Work order -
Scan the entries below and extract each line with the word "reports" in it.

────────

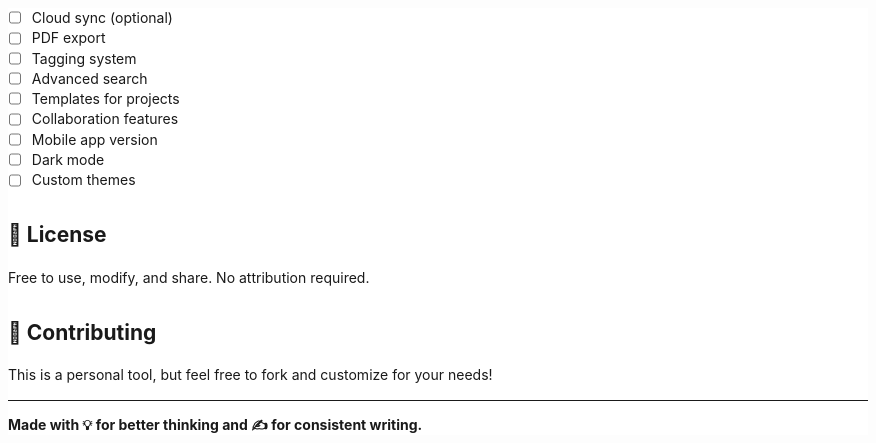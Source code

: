 - [ ] Cloud sync (optional)
- [ ] PDF export
- [ ] Tagging system
- [ ] Advanced search
- [ ] Templates for projects
- [ ] Collaboration features
- [ ] Mobile app version
- [ ] Dark mode
- [ ] Custom themes

## 📄 License

Free to use, modify, and share. No attribution required.

## 🤝 Contributing

This is a personal tool, but feel free to fork and customize for your needs!

---

**Made with 💡 for better thinking and ✍️ for consistent writing.**
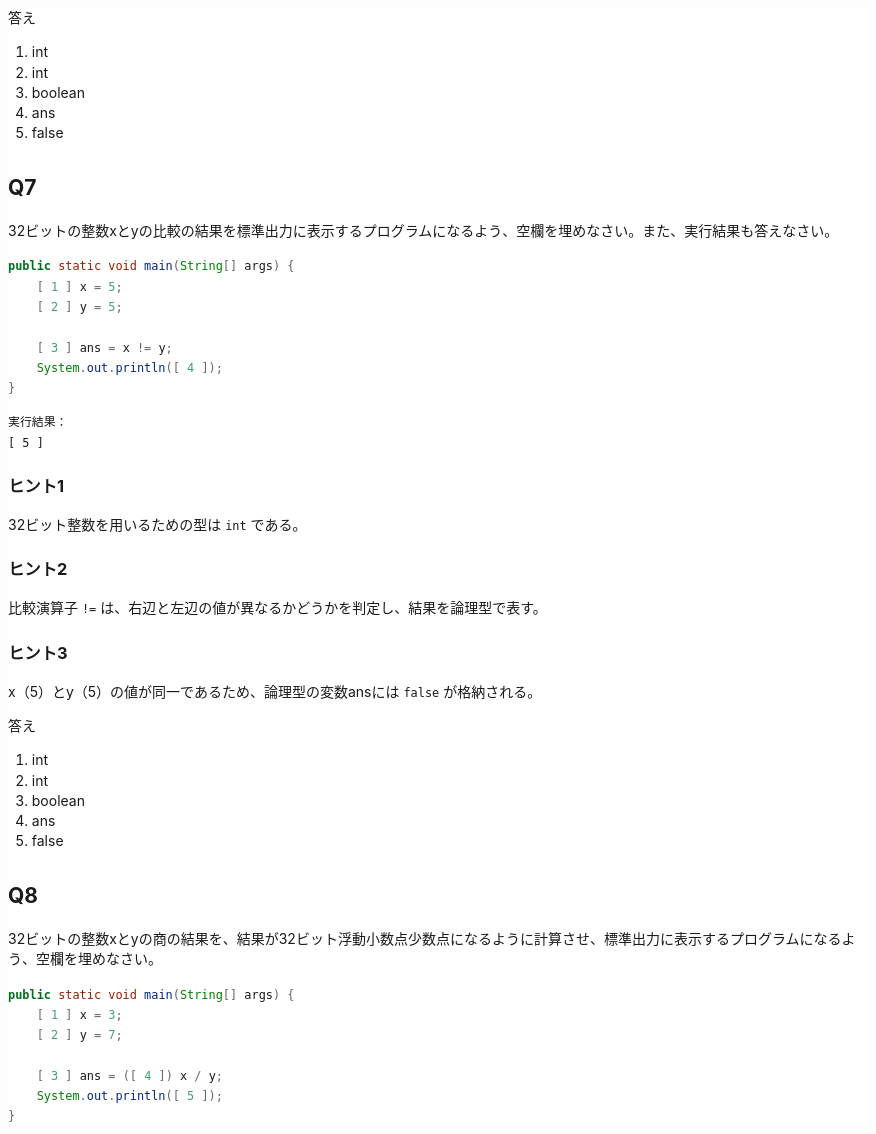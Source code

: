 答え

1. int
2. int
3. boolean
4. ans
5. false

## Q7

32ビットの整数xとyの比較の結果を標準出力に表示するプログラムになるよう、空欄を埋めなさい。また、実行結果も答えなさい。

```java
public static void main(String[] args) {
    [ 1 ] x = 5;
    [ 2 ] y = 5;

    [ 3 ] ans = x != y;
    System.out.println([ 4 ]);
}
```

```
実行結果：
[ 5 ]
```

### ヒント1

32ビット整数を用いるための型は `int` である。

### ヒント2

比較演算子 `!=` は、右辺と左辺の値が異なるかどうかを判定し、結果を論理型で表す。

### ヒント3

x（5）とy（5）の値が同一であるため、論理型の変数ansには `false` が格納される。

答え

1. int
2. int
3. boolean
4. ans
5. false

## Q8

32ビットの整数xとyの商の結果を、結果が32ビット浮動小数点少数点になるように計算させ、標準出力に表示するプログラムになるよう、空欄を埋めなさい。

```java
public static void main(String[] args) {
	[ 1 ] x = 3;
	[ 2 ] y = 7;

	[ 3 ] ans = ([ 4 ]) x / y;
	System.out.println([ 5 ]);
}
```
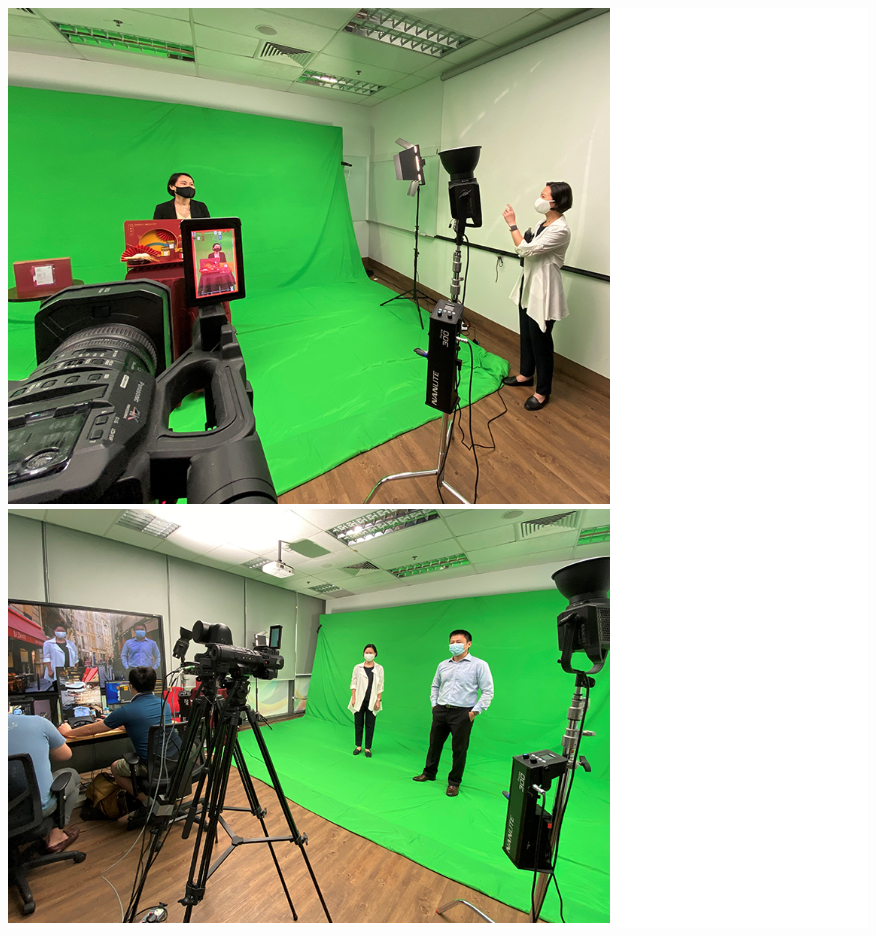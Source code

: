 <img src="/images/images-2021/About-Facilities-CreativeStudio1.png" style="width:70%;">

<img src="/images/images-2021/About-Facilities-CreativeStudio2.png" style="width:70%;">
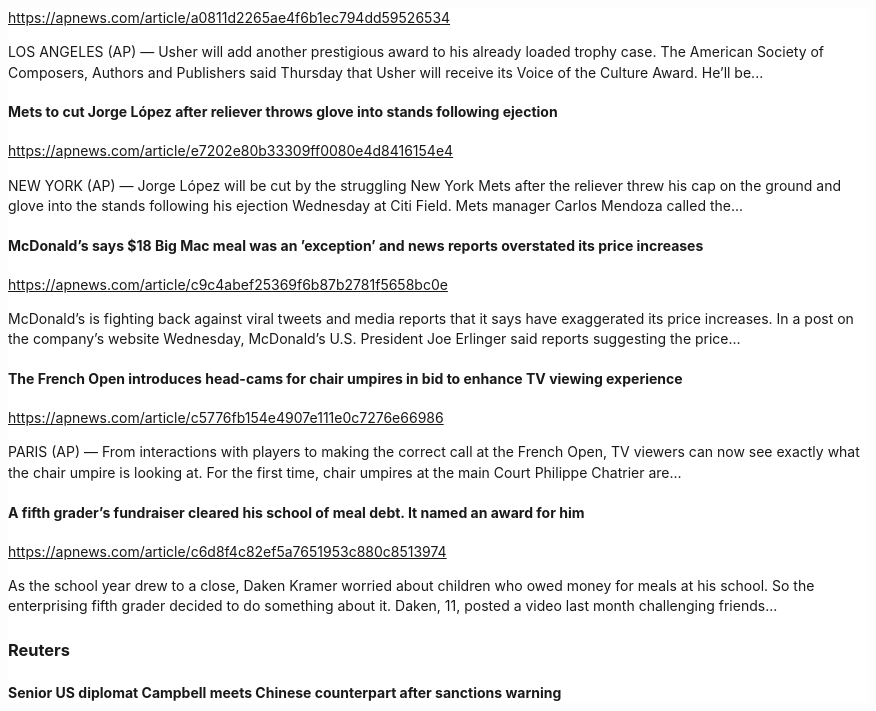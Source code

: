 <span style="color: blue!80!green"><https://apnews.com/article/a0811d2265ae4f6b1ec794dd59526534></span>

LOS ANGELES (AP) — Usher will add another prestigious award to his
already loaded trophy case. The American Society of Composers, Authors
and Publishers said Thursday that Usher will receive its Voice of the
Culture Award. He’ll be...

#### Mets to cut Jorge López after reliever throws glove into stands following ejection

<span style="color: blue!80!green"><https://apnews.com/article/e7202e80b33309ff0080e4d8416154e4></span>

NEW YORK (AP) — Jorge López will be cut by the struggling New York Mets
after the reliever threw his cap on the ground and glove into the stands
following his ejection Wednesday at Citi Field. Mets manager Carlos
Mendoza called the...

#### McDonald’s says \$18 Big Mac meal was an ’exception’ and news reports overstated its price increases

<span style="color: blue!80!green"><https://apnews.com/article/c9c4abef25369f6b87b2781f5658bc0e></span>

McDonald’s is fighting back against viral tweets and media reports that
it says have exaggerated its price increases. In a post on the company’s
website Wednesday, McDonald’s U.S. President Joe Erlinger said reports
suggesting the price...

#### The French Open introduces head-cams for chair umpires in bid to enhance TV viewing experience

<span style="color: blue!80!green"><https://apnews.com/article/c5776fb154e4907e111e0c7276e66986></span>

PARIS (AP) — From interactions with players to making the correct call
at the French Open, TV viewers can now see exactly what the chair umpire
is looking at. For the first time, chair umpires at the main Court
Philippe Chatrier are...

#### A fifth grader’s fundraiser cleared his school of meal debt. It named an award for him

<span style="color: blue!80!green"><https://apnews.com/article/c6d8f4c82ef5a7651953c880c8513974></span>

As the school year drew to a close, Daken Kramer worried about children
who owed money for meals at his school. So the enterprising fifth grader
decided to do something about it. Daken, 11, posted a video last month
challenging friends...

### Reuters

#### Senior US diplomat Campbell meets Chinese counterpart after sanctions warning
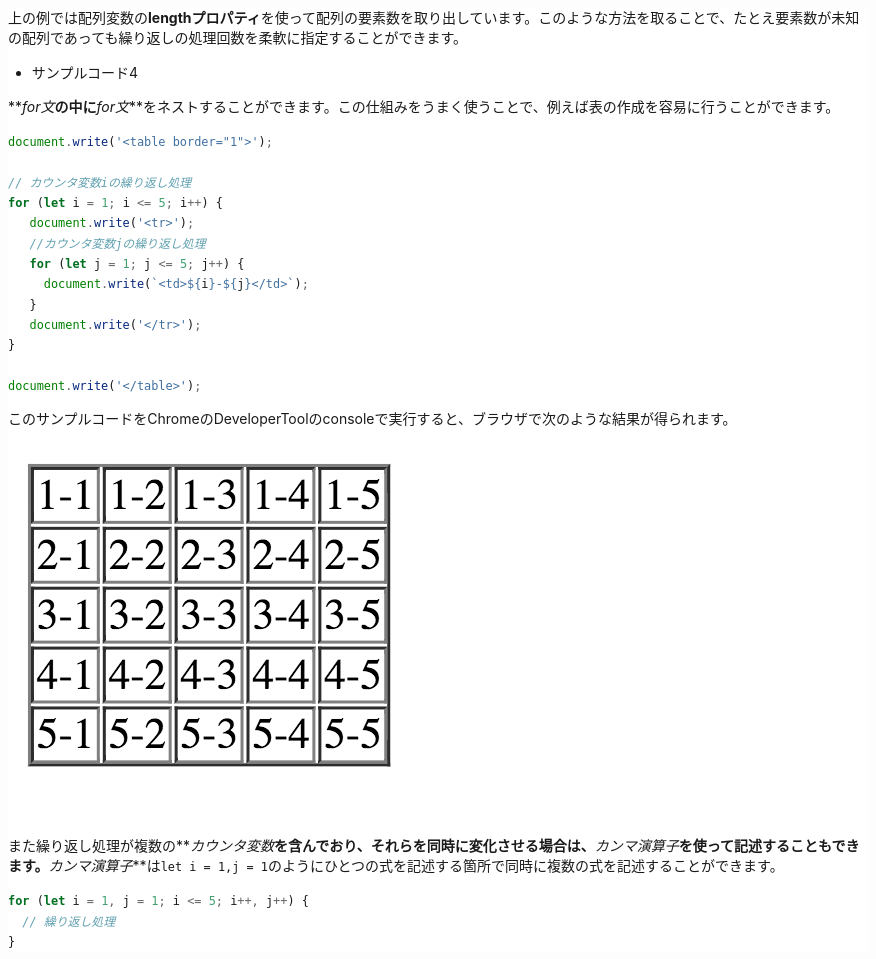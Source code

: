 上の例では配列変数の**lengthプロパティ**を使って配列の要素数を取り出しています。このような方法を取ることで、たとえ要素数が未知の配列であっても繰り返しの処理回数を柔軟に指定することができます。


- サンプルコード4

**_for文_**の中に**_for文_**をネストすることができます。この仕組みをうまく使うことで、例えば表の作成を容易に行うことができます。

```js
document.write('<table border="1">');

// カウンタ変数iの繰り返し処理
for (let i = 1; i <= 5; i++) {
   document.write('<tr>');
   //カウンタ変数jの繰り返し処理
   for (let j = 1; j <= 5; j++) {
     document.write(`<td>${i}-${j}</td>`);
   }
   document.write('</tr>');
}

document.write('</table>');
```

このサンプルコードをChromeのDeveloperToolのconsoleで実行すると、ブラウザで次のような結果が得られます。

![for loops example](./images/for-loops.png)

また繰り返し処理が複数の**_カウンタ変数_**を含んでおり、それらを同時に変化させる場合は、**_カンマ演算子_**を使って記述することもできます。**_カンマ演算子_**は`let i = 1,j = 1`のようにひとつの式を記述する箇所で同時に複数の式を記述することができます。

```js
for (let i = 1, j = 1; i <= 5; i++, j++) {
  // 繰り返し処理
}
```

────────

Expected output -
#### McDonald’s says \$18 Big Mac meal was an ’exception’ and news reports overstated its price increases
McDonald’s is fighting back against viral tweets and media reports that
website Wednesday, McDonald’s U.S. President Joe Erlinger said reports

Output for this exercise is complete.